**SOURCE MATERIAL**

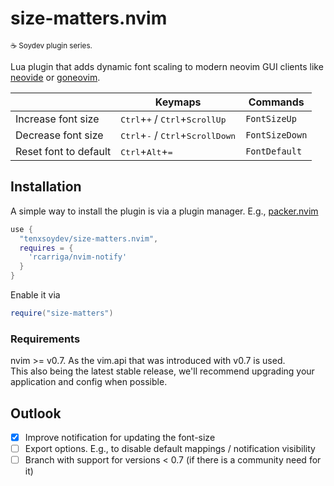 # size-matters.nvim

<sub>☕ Soydev plugin series.<sub>

Lua plugin that adds dynamic font scaling to modern neovim GUI clients like [neovide][1] or [goneovim][2].

|                       | **Keymaps**                                                          | **Commands**   |
| --------------------- | -------------------------------------------------------------------- | -------------- |
| Increase font size    | <kbd>Ctrl</kbd>+<kbd>+</kbd> / <kbd>Ctrl</kbd>+<kbd>ScrollUp</kbd>   | `FontSizeUp`   |
| Decrease font size    | <kbd>Ctrl</kbd>+<kbd>-</kbd> / <kbd>Ctrl</kbd>+<kbd>ScrollDown</kbd> | `FontSizeDown` |
| Reset font to default | <kbd>Ctrl</kbd>+<kbd>Alt</kbd>+<kbd>=</kbd>                          | `FontDefault`  |

## Installation

A simple way to install the plugin is via a plugin manager. E.g., [packer.nvim][3]

```lua
use {
  "tenxsoydev/size-matters.nvim",
  requires = {
    'rcarriga/nvim-notify'
  }
}
```

Enable it via

```lua
require("size-matters")
```

### Requirements

nvim >= v0.7. As the vim.api that was introduced with v0.7 is used.<br>
This also being the latest stable release, we'll recommend upgrading your application and config when possible.

## Outlook

-  [x] Improve notification for updating the font-size
-  [ ] Export options. E.g., to disable default mappings / notification visibility
-  [ ] Branch with support for versions \< 0.7 (if there is a community need for it)

[1]: https://github.com/neovide/neovide
[2]: https://github.com/akiyosi/goneovim
[3]: https://github.com/wbthomason/packer.nvim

**WHAT YOU ARE ASKED TO DO**
The reply should hold only how many lines in the material include the word "notification".

**TASK SOLUTION**
2